I will admit, I don’t pick up a lot of craft books. Mainly because my reading time is limited and when I’m not reading for pleasure, I’m Beta reading or editing. I have started more craft books than I can name and fully intend to return to them at some point. It’s rare I pick one up and read it cover-to-cover. Even rarer still to find myself giggling through it. Most are, in my humble opinion, a bit dry. Often redundant. Some even read like they were written by a motivational speaker who has gotten into the schnapps.
This book…managed to be one of the rare ones, and I highly recommend it whether you’re a newbie looking for guidance, a veteran needing some reminders, or anywhere in between. Also, if you have a class to teach, use this book. Your students will thank you. Warning — bring your sense of humor. One of the things I love about Josh Langston’s writing is his sharp wit, and he manages to keep it handy even in the throws of instruction. I mean, come on, people, he titled his book Write Naked (Oh, but Google is going to have a blast with that one!).
Chapters are short and concise, and include exercises at the end — for your writerly brain, not your physical body. I have already dog-eared the chapter on commas. It seems I have an issue with those. Possibly semi-colons as well. Probably because a semi-colon is basically a hyped up comma. Right?
Anywho… I digress. If you enjoy the lighter side of learning, then this book is for you. If you need to brush up on some of the finer points of penning prose, this book is for you. If you just want to be entertained whilst expanding your horizons, yeah, you guessed it. Go. Now. Enjoy.
You can grab your very own copy of Write Naked by going here (or, apparently, by raiding Mr. Langston’s trunk or attending one of his classes — and I can only imagine the fun that would be!).
I leave you with a bit about the author (and my favorite picture of him):
Josh Langston writes books which amuse, anger, enlighten and entertain. He regularly mines history for background material that’s little known but reliably fascinating. His plots are complex, interconnected and layered with humor and suspense; his characters are rarely predictable, and even his bad guys tend to be both engaging and diabolical.
A graduate of Georgia State University with a degree in journalism, Josh’s writing tastes quickly shifted away from reportage. His fiction has been published in a variety of magazines and anthologies, and he currently has two short story collections in the Amazon top 20 for genre fiction.

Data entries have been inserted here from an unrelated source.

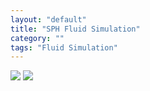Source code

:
 ```yaml
---
layout: "default"
title: "SPH Fluid Simulation"
category: ""
tags: "Fluid Simulation"
---
```


![](/assets/imgs/Resume-Appendix/SPH-Water/RealTimeSimulation.gif)
![](/assets/imgs/Resume-Appendix/SPH-Water/MCFinalRendering.gif)
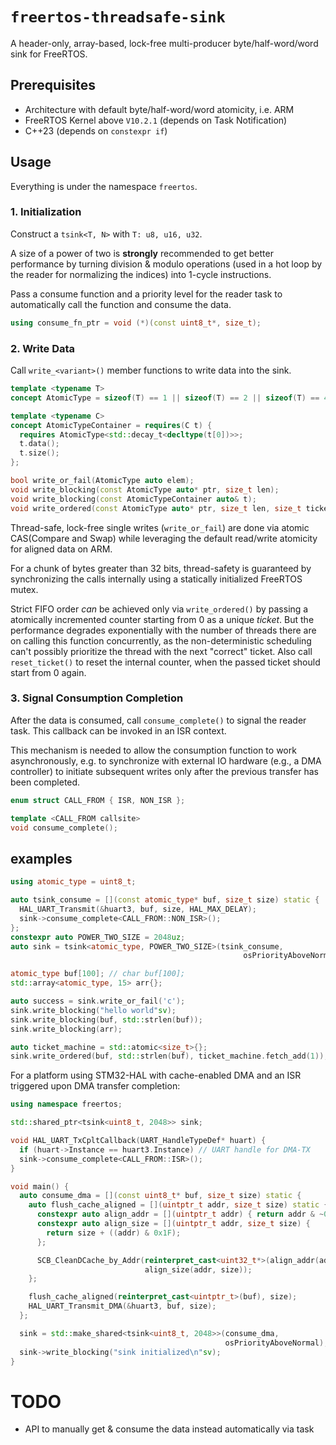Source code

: # `freertos-threadsafe-sink`

A header-only, array-based, lock-free multi-producer byte/half-word/word sink
for FreeRTOS.

## Prerequisites

- Architecture with default byte/half-word/word atomicity, i.e. ARM
- FreeRTOS Kernel above `V10.2.1` (depends on Task Notification)
- C++23 (depends on `constexpr if`)

## Usage

Everything is under the namespace `freertos`.

### 1. Initialization

Construct a `tsink<T, N>` with `T: u8, u16, u32`.

A size of a power of two is **strongly** recommended to get better performance
by turning division & modulo operations (used in a hot loop by the reader for
normalizing the indices) into 1-cycle instructions.

Pass a consume function and a priority level for the reader task to
automatically call the function and consume the data.

```cpp
using consume_fn_ptr = void (*)(const uint8_t*, size_t);
```

### 2. Write Data

Call `write_<variant>()` member functions to write data into the sink.

```cpp
template <typename T>
concept AtomicType = sizeof(T) == 1 || sizeof(T) == 2 || sizeof(T) == 4;

template <typename C>
concept AtomicTypeContainer = requires(C t) {
  requires AtomicType<std::decay_t<decltype(t[0])>>;
  t.data();
  t.size();
};

bool write_or_fail(AtomicType auto elem);
void write_blocking(const AtomicType auto* ptr, size_t len);
void write_blocking(const AtomicTypeContainer auto& t);
void write_ordered(const AtomicType auto* ptr, size_t len, size_t ticket);
```

Thread-safe, lock-free single writes (`write_or_fail`) are done via atomic
CAS(Compare and Swap) while leveraging the default read/write atomicity for
aligned data on ARM.

For a chunk of bytes greater than 32 bits, thread-safety is guaranteed by
synchronizing the calls internally using a statically initialized FreeRTOS
mutex.

Strict FIFO order *can* be achieved only via `write_ordered()` by passing a
atomically incremented counter starting from 0 as a unique *ticket*. But the
performance degrades exponentially with the number of threads there are on
calling this function concurrently, as the non-deterministic scheduling can't
possibly prioritize the thread with the next "correct" ticket. Also call
`reset_ticket()` to reset the internal counter, when the passed ticket should
start from 0 again.

### 3. Signal Consumption Completion

After the data is consumed, call `consume_complete()` to signal the reader task.
This callback can be invoked in an ISR context.

This mechanism is needed to allow the consumption function to work
asynchronously, e.g. to synchronize with external IO hardware (e.g., a DMA
controller) to initiate subsequent writes only after the previous transfer has
been completed.

```cpp
enum struct CALL_FROM { ISR, NON_ISR };

template <CALL_FROM callsite>
void consume_complete();
```

## examples

```cpp
using atomic_type = uint8_t;

auto tsink_consume = [](const atomic_type* buf, size_t size) static {
  HAL_UART_Transmit(&huart3, buf, size, HAL_MAX_DELAY);
  sink->consume_complete<CALL_FROM::NON_ISR>();
};
constexpr auto POWER_TWO_SIZE = 2048uz;
auto sink = tsink<atomic_type, POWER_TWO_SIZE>(tsink_consume,
                                                    osPriorityAboveNormal);

atomic_type buf[100]; // char buf[100];
std::array<atomic_type, 15> arr{};

auto success = sink.write_or_fail('c');
sink.write_blocking("hello world"sv);
sink.write_blocking(buf, std::strlen(buf));
sink.write_blocking(arr);

auto ticket_machine = std::atomic<size_t>{};
sink.write_ordered(buf, std::strlen(buf), ticket_machine.fetch_add(1));
```

For a platform using STM32-HAL with cache-enabled DMA and an ISR triggered upon
DMA transfer completion:

```cpp
using namespace freertos;

std::shared_ptr<tsink<uint8_t, 2048>> sink;

void HAL_UART_TxCpltCallback(UART_HandleTypeDef* huart) {
  if (huart->Instance == huart3.Instance) // UART handle for DMA-TX
  sink->consume_complete<CALL_FROM::ISR>();
}

void main() {
  auto consume_dma = [](const uint8_t* buf, size_t size) static {
    auto flush_cache_aligned = [](uintptr_t addr, size_t size) static {
      constexpr auto align_addr = [](uintptr_t addr) { return addr & ~0x1F; };
      constexpr auto align_size = [](uintptr_t addr, size_t size) {
        return size + ((addr) & 0x1F);
      };

      SCB_CleanDCache_by_Addr(reinterpret_cast<uint32_t*>(align_addr(addr)),
                              align_size(addr, size));
    };

    flush_cache_aligned(reinterpret_cast<uintptr_t>(buf), size);
    HAL_UART_Transmit_DMA(&huart3, buf, size);
  };

  sink = std::make_shared<tsink<uint8_t, 2048>>(consume_dma,
                                                osPriorityAboveNormal);
  sink->write_blocking("sink initialized\n"sv);
}
```

# TODO

- API to manually get & consume the data instead automatically via task
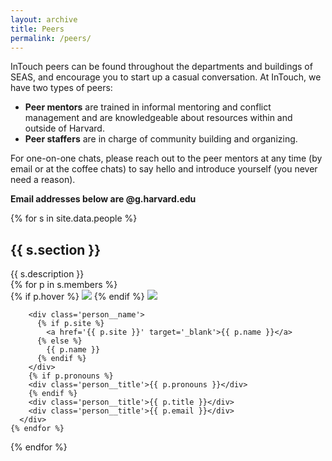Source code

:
 ```yaml
---
layout: archive
title: Peers
permalink: /peers/
---
```


InTouch peers can be found throughout the departments and buildings of SEAS, and encourage you to start up a casual conversation. 
At InTouch, we have two types of peers: 
* <strong>Peer mentors</strong> are trained in informal mentoring and conflict management and are knowledgeable about resources within and outside of Harvard. 
* <strong>Peer staffers</strong> are in charge of community building and organizing. 

For one-on-one chats, please reach out to the peer mentors at any time (by email or at the coffee chats) to say hello and introduce yourself (you never need a reason). 

<strong>Email addresses below are @g.harvard.edu</strong>


{% for s in site.data.people %}
  <h2>{{ s.section }}</h2>

  <div>{{ s.description }}</div>

  <div class='people'>
    {% for p in s.members %}
      <div class='person' tabindex='0' {% if p.blurb %} data-tippy-content='{{ p.blurb }}' {% endif %}>
        <div class='person__image'>
          {% if p.hover %}
            <img class='person__image__hover' src='{{ site.url }}{{ p.hover }}'>
          {% endif %}
          <img class='person__image__headshot' src='{{ site.url }}{{ p.image }}'>
        </div>

        <div class='person__name'>
          {% if p.site %}
            <a href='{{ p.site }}' target='_blank'>{{ p.name }}</a>
          {% else %}
            {{ p.name }}
          {% endif %}
        </div>
        {% if p.pronouns %}
        <div class='person__title'>{{ p.pronouns }}</div>
        {% endif %}
        <div class='person__title'>{{ p.title }}</div>
        <div class='person__title'>{{ p.email }}</div>
      </div>
    {% endfor %}
  </div>
{% endfor %}
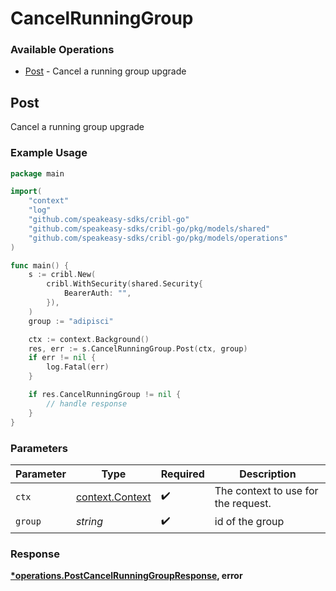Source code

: # CancelRunningGroup

### Available Operations

* [Post](#post) - Cancel a running group upgrade

## Post

Cancel a running group upgrade

### Example Usage

```go
package main

import(
	"context"
	"log"
	"github.com/speakeasy-sdks/cribl-go"
	"github.com/speakeasy-sdks/cribl-go/pkg/models/shared"
	"github.com/speakeasy-sdks/cribl-go/pkg/models/operations"
)

func main() {
    s := cribl.New(
        cribl.WithSecurity(shared.Security{
            BearerAuth: "",
        }),
    )
    group := "adipisci"

    ctx := context.Background()
    res, err := s.CancelRunningGroup.Post(ctx, group)
    if err != nil {
        log.Fatal(err)
    }

    if res.CancelRunningGroup != nil {
        // handle response
    }
}
```

### Parameters

| Parameter                                             | Type                                                  | Required                                              | Description                                           |
| ----------------------------------------------------- | ----------------------------------------------------- | ----------------------------------------------------- | ----------------------------------------------------- |
| `ctx`                                                 | [context.Context](https://pkg.go.dev/context#Context) | :heavy_check_mark:                                    | The context to use for the request.                   |
| `group`                                               | *string*                                              | :heavy_check_mark:                                    | id of the group                                       |


### Response

**[*operations.PostCancelRunningGroupResponse](../../models/operations/postcancelrunninggroupresponse.md), error**

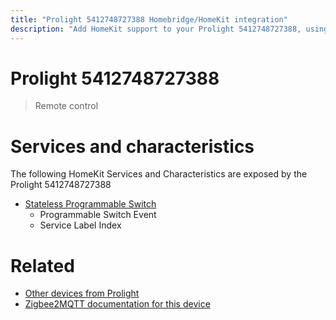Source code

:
 ```yaml
---
title: "Prolight 5412748727388 Homebridge/HomeKit integration"
description: "Add HomeKit support to your Prolight 5412748727388, using Homebridge, Zigbee2MQTT and homebridge-z2m."
---
```

<!---
This file has been GENERATED using src/docgen/docgen.ts
DO NOT EDIT THIS FILE MANUALLY!
-->
# Prolight 5412748727388
> Remote control


# Services and characteristics
The following HomeKit Services and Characteristics are exposed by
the Prolight 5412748727388

* [Stateless Programmable Switch](../../action.md)
  * Programmable Switch Event
  * Service Label Index


# Related
* [Other devices from Prolight](../index.md#prolight)
* [Zigbee2MQTT documentation for this device](https://www.zigbee2mqtt.io/devices/5412748727388.html)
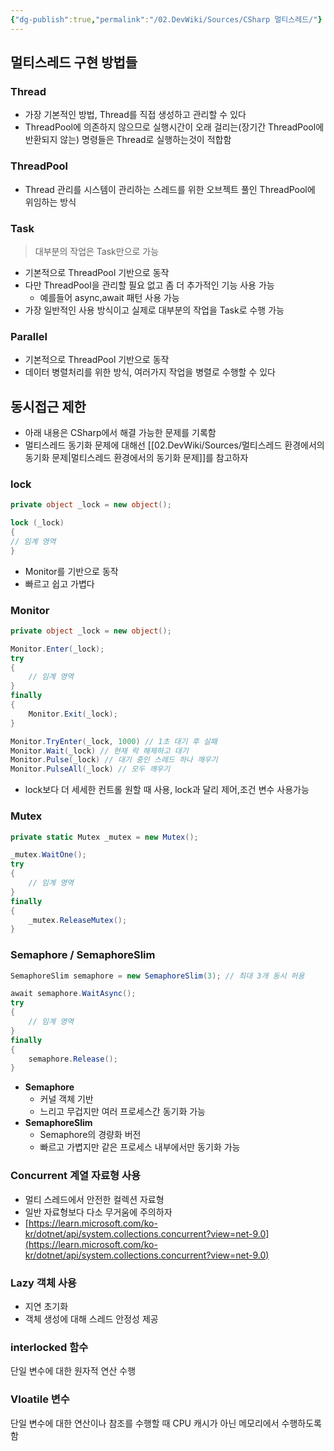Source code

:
 ```yaml
---
{"dg-publish":true,"permalink":"/02.DevWiki/Sources/CSharp 멀티스레드/"}
---
```


## 멀티스레드 구현 방법들

### Thread

- 가장 기본적인 방법, Thread를 직접 생성하고 관리할 수 있다
- ThreadPool에 의존하지 않으므로 실행시간이 오래 걸리는(장기간 ThreadPool에 반환되지 않는) 명령들은 Thread로 실행하는것이 적합함

### ThreadPool

- Thread 관리를 시스템이 관리하는 스레드를 위한 오브젝트 풀인 ThreadPool에 위임하는 방식

### Task

> 대부분의 작업은 Task만으로 가능

- 기본적으로 ThreadPool 기반으로 동작
- 다만 ThreadPool을 관리할 필요 없고 좀 더 추가적인 기능 사용 가능
    - 예를들어 async,await 패턴 사용 가능
- 가장 일반적인 사용 방식이고 실제로 대부분의 작업을 Task로 수행 가능

### Parallel

- 기본적으로 ThreadPool 기반으로 동작
- 데이터 병렬처리를 위한 방식, 여러가지 작업을 병렬로 수행할 수 있다

## 동시접근 제한

* 아래 내용은 CSharp에서 해결 가능한 문제를 기록함
* 멀티스레드 동기화 문제에 대해선 [[02.DevWiki/Sources/멀티스레드 환경에서의 동기화 문제\|멀티스레드 환경에서의 동기화 문제]]를 참고하자

### lock

```csharp
private object _lock = new object();

lock (_lock)
{
// 임계 영역
}
```

- Monitor를 기반으로 동작
- 빠르고 쉽고 가볍다

### Monitor

```csharp
private object _lock = new object();

Monitor.Enter(_lock);
try
{
    // 임계 영역
}
finally
{
    Monitor.Exit(_lock);
}
```

```csharp
Monitor.TryEnter(_lock, 1000) // 1초 대기 후 실패
Monitor.Wait(_lock) // 현재 락 해제하고 대기
Monitor.Pulse(_lock) // 대기 중인 스레드 하나 깨우기
Monitor.PulseAll(_lock) // 모두 깨우기
```

- lock보다 더 세세한 컨트롤 원할 때 사용, lock과 달리 제어,조건 변수 사용가능

### Mutex

```csharp
private static Mutex _mutex = new Mutex();

_mutex.WaitOne();
try
{
    // 임계 영역
}
finally
{
    _mutex.ReleaseMutex();
}
```

### Semaphore / SemaphoreSlim

```csharp
SemaphoreSlim semaphore = new SemaphoreSlim(3); // 최대 3개 동시 허용

await semaphore.WaitAsync();
try
{
    // 임계 영역
}
finally
{
    semaphore.Release();
}
```

- **Semaphore**
    - 커널 객체 기반
    - 느리고 무겁지만 여러 프로세스간 동기화 가능
- **SemaphoreSlim**
    - Semaphore의 경량화 버전
    - 빠르고 가볍지만 같은 프로세스 내부에서만 동기화 가능

### Concurrent 계열 자료형 사용

- 멀티 스레드에서 안전한 컬렉션 자료형
- 일반 자료형보다 다소 무거움에 주의하자
- [https://learn.microsoft.com/ko-kr/dotnet/api/system.collections.concurrent?view=net-9.0](https://learn.microsoft.com/ko-kr/dotnet/api/system.collections.concurrent?view=net-9.0)

### Lazy 객체 사용

- 지연 초기화
- 객체 생성에 대해 스레드 안정성 제공

### interlocked 함수
단일 변수에 대한 원자적 연산 수행

### Vloatile 변수
단일 변수에 대한 연산이나 참조를 수행할 때 CPU 캐시가 아닌 메모리에서 수행하도록 함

Thrice nominated for Georgia Author of the Year by the Georgia Writer’s Association, Josh has branched out more recently into contemporary thrillers and currently has seven such titles on the market along with an historical fantasy trilogy set in the 1st century BC, plus a handful of short story collections.
The 12,000-year-old Whisper, his latest novel, is set in two worlds separated by a dozen millennia.
Published by Janda Books, Whisper will debut on October 1, 2015.